Mainland Europe’s pursuit of sovereign orbital access took a major leap forward as Swedish state-owned space company SSC Space and American launch provider Firefly Aerospace lock in a firm 2028 target for the first orbital launch from Sweden’s Esrange Space Center.
The joint timeline was unveiled during a press briefing in Stockholm on June 30. The announcement follows a flurry of critical industrial, financial, and regulatory breakthroughs, including major infrastructure completions at Esrange’s Launch Complex 3C (LC-3C), a specialized $21.5 million (SEK 209 million) Swedish military contract, and a landmark bilateral regulatory pact signed between the United States and Sweden.
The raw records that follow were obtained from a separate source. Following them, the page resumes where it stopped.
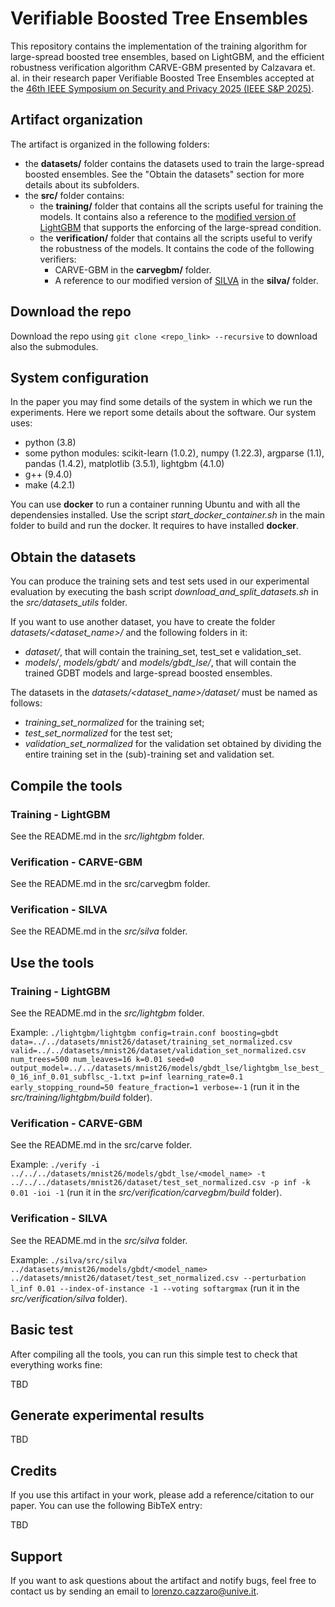 # Verifiable Boosted Tree Ensembles

This repository contains the implementation of the training algorithm for large-spread boosted tree ensembles, based on LightGBM, and the efficient robustness verification algorithm CARVE-GBM presented by Calzavara et. al. in their research paper Verifiable Boosted Tree Ensembles accepted at the [46th IEEE Symposium on Security and Privacy 2025 (IEEE S&P 2025)](https://sp2025.ieee-security.org/).

## Artifact organization

The artifact is organized in the following folders:

- the **datasets/** folder contains the datasets used to train the large-spread boosted ensembles. See the "Obtain the datasets" section for more details about its subfolders.
- the **src/** folder contains:
	- the **training/** folder that contains all the scripts useful for training the models. It contains also a reference to the [modified version of LightGBM](https://github.com/LorenzoCazzaro/LightGBM-verifiable-boosted-tree-ensembles) that supports the enforcing of the large-spread condition.
	- the **verification/** folder that contains all the scripts useful to verify the robustness of the models. It contains the code of the following verifiers:
		- CARVE-GBM in the **carvegbm/** folder.
		- A reference to our modified version of [SILVA](https://github.com/LorenzoCazzaro/silva) in the **silva/** folder.

## Download the repo

Download the repo using `git clone <repo_link> --recursive` to download also the submodules.

## System configuration

In the paper you may find some details of the system in which we run the experiments. Here we report some details about the software. Our system uses:
<ul>
	<li> python (3.8) </li>
	<li> some python modules: scikit-learn (1.0.2), numpy (1.22.3), argparse (1.1), pandas (1.4.2), matplotlib (3.5.1), lightgbm (4.1.0)
	<li> g++ (9.4.0) </li>
	<li> make (4.2.1) </li>
</ul>

You can use **docker** to run a container running Ubuntu and with all the dependensies installed. Use the script *start_docker_container.sh* in the main folder to build and run the docker. It requires to have installed **docker**.

## Obtain the datasets

You can produce the training sets and test sets used in our experimental evaluation by executing the bash script <em>download_and_split_datasets.sh</em> in the <em>src/datasets_utils</em> folder.

If you want to use another dataset, you have to create the folder *datasets/<dataset_name>/* and the following folders in it:

- *dataset/*, that will contain the training_set, test_set e validation_set.</li>
- *models/*, *models/gbdt/* and *models/gbdt_lse/*, that will contain the trained GDBT models and large-spread boosted ensembles.</li>

The datasets in the *datasets/<dataset_name>/dataset/* must be named as follows:

- *training_set_normalized* for the training set;</li>
- *test_set_normalized* for the test set;</li>
- *validation_set_normalized* for the validation set obtained by dividing the entire training set in the (sub)-training set and validation set.</li>

## Compile the tools

### Training - LightGBM

See the README.md in the <em>src/lightgbm</em> folder.

### Verification - CARVE-GBM

See the README.md in the src/carvegbm folder.

### Verification - SILVA

See the README.md in the <em>src/silva</em> folder.

## Use the tools

### Training - LightGBM

See the README.md in the <em>src/lightgbm</em> folder.

Example: `./lightgbm/lightgbm config=train.conf boosting=gbdt data=../../datasets/mnist26/dataset/training_set_normalized.csv valid=../../datasets/mnist26/dataset/validation_set_normalized.csv num_trees=500 num_leaves=16 k=0.01 seed=0 output_model=../../datasets/mnist26/models/gbdt_lse/lightgbm_lse_best_0_16_inf_0.01_subflsc_-1.txt p=inf learning_rate=0.1 early_stopping_round=50 feature_fraction=1 verbose=-1` (run it in the <em>src/training/lightgbm/build</em> folder).

### Verification - CARVE-GBM

See the README.md in the src/carve folder.

Example: `./verify -i ../../../datasets/mnist26/models/gbdt_lse/<model_name> -t ../../../datasets/mnist26/dataset/test_set_normalized.csv -p inf -k 0.01 -ioi -1` (run it in the <em>src/verification/carvegbm/build</em> folder).

### Verification - SILVA

See the README.md in the <em>src/silva</em> folder.

Example: `./silva/src/silva ../datasets/mnist26/models/gbdt/<model_name> ../datasets/mnist26/dataset/test_set_normalized.csv --perturbation l_inf 0.01 --index-of-instance -1 --voting softargmax` (run it in the <em>src/verification/silva</em> folder).

## Basic test

After compiling all the tools, you can run this simple test to check that everything works fine:

TBD

## Generate experimental results

TBD

## Credits

If you use this artifact in your work, please add a reference/citation to our paper. You can use the following BibTeX entry:

TBD

## Support

If you want to ask questions about the artifact and notify bugs, feel free to contact us by sending an email to lorenzo.cazzaro@unive.it. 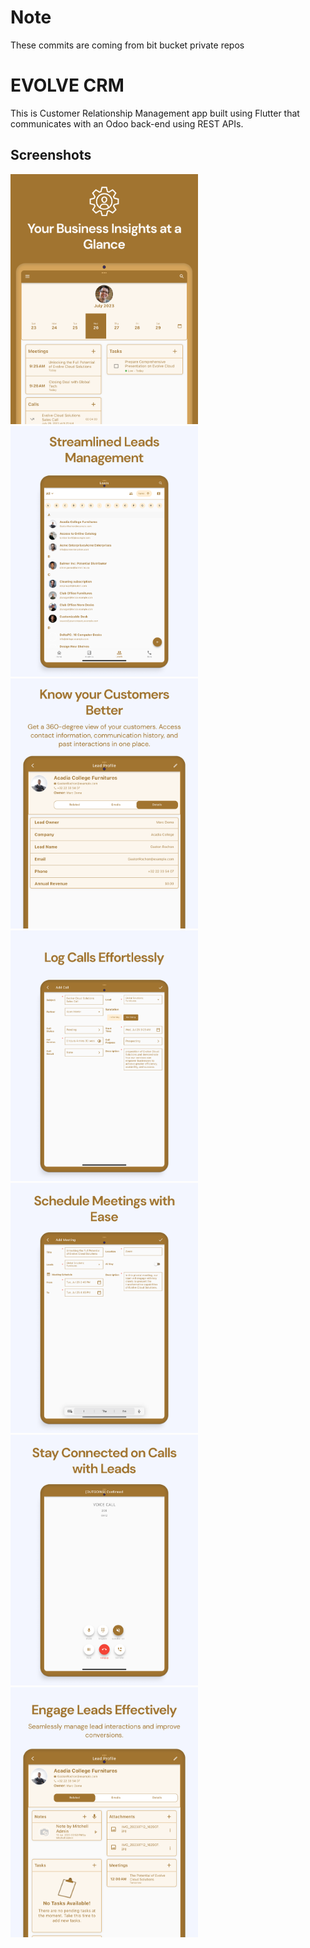 # Note
These commits are coming from bit bucket private repos

# EVOLVE CRM

[//]: # (<img src="assets/app_icon.png" alt="App Icon" height="100" width="100">)

This is Customer Relationship Management app built using Flutter that communicates with an Odoo back-end using REST APIs.


## Screenshots

<img src="assets/screenshots/1.png" alt="Screenshot 1" width="300">

<img src="assets/screenshots/2.png" alt="Screenshot 2" width="300">

<img src="assets/screenshots/3.png" alt="Screenshot 3" width="300">

<img src="assets/screenshots/4.png" alt="Screenshot 4" width="300">

<img src="assets/screenshots/5.png" alt="Screenshot 5" width="300">

<img src="assets/screenshots/6.png" alt="Screenshot 6" width="300">

<img src="assets/screenshots/7.png" alt="Screenshot 7" width="300">
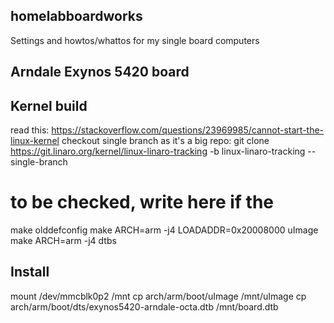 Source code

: ## homelabboardworks
Settings and howtos/whattos for my single board computers

## Arndale Exynos 5420 board

## Kernel build

read this:
https://stackoverflow.com/questions/23969985/cannot-start-the-linux-kernel
checkout single branch as it's a big repo:
git clone https://git.linaro.org/kernel/linux-linaro-tracking -b linux-linaro-tracking --single-branch
# to be checked, write here if the 
make olddefconfig
make ARCH=arm -j4 LOADADDR=0x20008000 uImage
make ARCH=arm -j4 dtbs

## Install
mount /dev/mmcblk0p2 /mnt
cp arch/arm/boot/uImage /mnt/uImage
cp arch/arm/boot/dts/exynos5420-arndale-octa.dtb /mnt/board.dtb



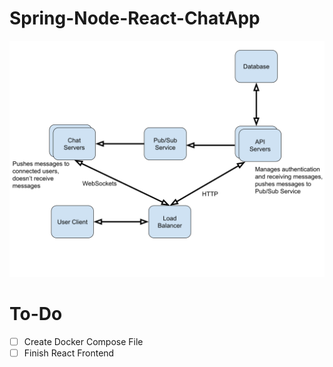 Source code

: # Spring-Node-React-ChatApp
![Architecture](ChatAppArchitecture.svg)

# To-Do

- [ ] Create Docker Compose File
- [ ] Finish React Frontend
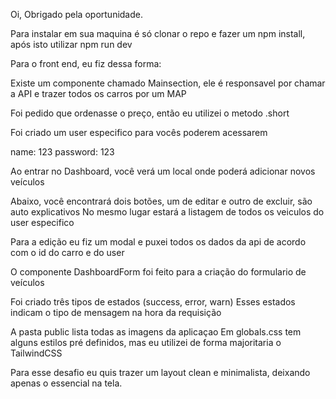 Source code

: Oi, Obrigado pela oportunidade.

Para instalar em sua maquina é só clonar o repo  e fazer um npm install, após isto utilizar npm run dev

Para o front end, eu fiz dessa forma:

Existe um componente chamado Mainsection, ele é responsavel por chamar a API e trazer todos os carros por um MAP 

Foi pedido que ordenasse o preço, então eu utilizei o metodo .short

Foi criado um user especifico para vocês poderem acessarem

name: 123 password: 123

Ao entrar no Dashboard, você verá um local onde poderá adicionar novos veículos

Abaixo, você encontrará dois botões, um de editar e outro de excluir, são auto explicativos
No mesmo lugar estará a listagem de todos os veiculos do user especifico

Para a edição eu fiz um modal e puxei todos os dados da api de acordo com o id do carro e do user


O componente DashboardForm foi feito para a criação do formulario de veículos 

Foi criado três tipos de estados (success, error, warn)
Esses estados indicam o tipo de mensagem na hora da requisição

A pasta public lista todas as imagens da aplicaçao 
Em globals.css tem alguns estilos pré definidos, mas eu utilizei de forma majoritaria o TailwindCSS

Para esse desafio eu quis trazer um layout clean e minimalista, deixando apenas o essencial na tela.
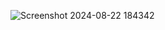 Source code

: ![Screenshot 2024-08-22 184342](https://github.com/user-attachments/assets/11cc650a-ad59-4bd7-aff3-59c9ac87c4e0)
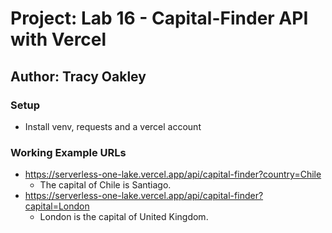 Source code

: # Project: Lab 16 - Capital-Finder API with Vercel
## Author: Tracy Oakley
### Setup
+ Install venv, requests and a vercel account
### Working Example URLs
+ https://serverless-one-lake.vercel.app/api/capital-finder?country=Chile
  + The capital of Chile is Santiago.
+ https://serverless-one-lake.vercel.app/api/capital-finder?capital=London
  + London is the capital of United Kingdom. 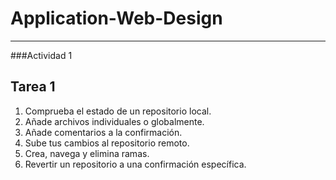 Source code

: # Application-Web-Design
***
###Actividad 1

## Tarea 1
1. Comprueba el estado de un repositorio local.
2. Añade archivos individuales o globalmente.
3. Añade comentarios a la confirmación.
4. Sube tus cambios al repositorio remoto.
5. Crea, navega y elimina ramas.
6. Revertir un repositorio a una confirmación específica.
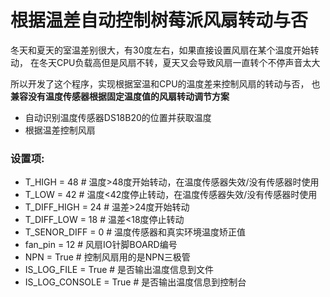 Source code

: # 根据温差自动控制树莓派风扇转动与否
冬天和夏天的室温差别很大，有30度左右，如果直接设置风扇在某个温度开始转动，
在冬天CPU负载高但是风扇不转，夏天又会导致风扇一直转个不停声音太大

所以开发了这个程序，实现根据室温和CPU的温度差来控制风扇的转动与否，
也**兼容没有温度传感器根据固定温度值的风扇转动调节方案**

- 自动识别温度传感器DS18B20的位置并获取温度
- 根据温差控制风扇

### 设置项:

- T_HIGH = 48  		\# 温度>48度开始转动，在温度传感器失效/没有传感器时使用
- T_LOW = 42  		\# 温度<42度停止转动，在温度传感器失效/没有传感器时使用
- T_DIFF_HIGH = 24  \# 温差>24度开始转动
- T_DIFF_LOW = 18  	\# 温差<18度停止转动
- T_SENOR_DIFF = 0  \# 温度传感器和真实环境温度矫正值
- fan_pin = 12  	\# 风扇IO针脚BOARD编号
- NPN = True  		\# 控制风扇用的是NPN三极管
- IS_LOG_FILE = True  \# 是否输出温度信息到文件
- IS_LOG_CONSOLE = True  \# 是否输出温度信息到控制台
Overcoming the Transatlantic Regulatory Hurdle
Launching American rocket technology from foreign soil historically triggers dense, multi-year ITAR and export-control backlogs. To bypass these administrative bottlenecks, the Swedish National Space Agency (SNSA) and the U.S. Federal Aviation Administration (FAA) recently signed a Memorandum of Cooperation designed to directly streamline dual-nation launch licensing.
The agreement leverages a highly exclusive Technology Safeguards Agreement (TSA) signed between Washington and Stockholm; making Sweden one of only six nations globally trusted with such a pact to protect sensitive U.S. rocket architecture.
“Today we’re celebrating the realization of critical transatlantic partnerships that are enabling Firefly’s global launch expansion strategy, starting in Sweden…We’re proud to partner with SSC Space and work collaboratively with U.S. and Swedish agencies to provide European customers with a dedicated orbital launch capability using our flight-proven Alpha rocket.”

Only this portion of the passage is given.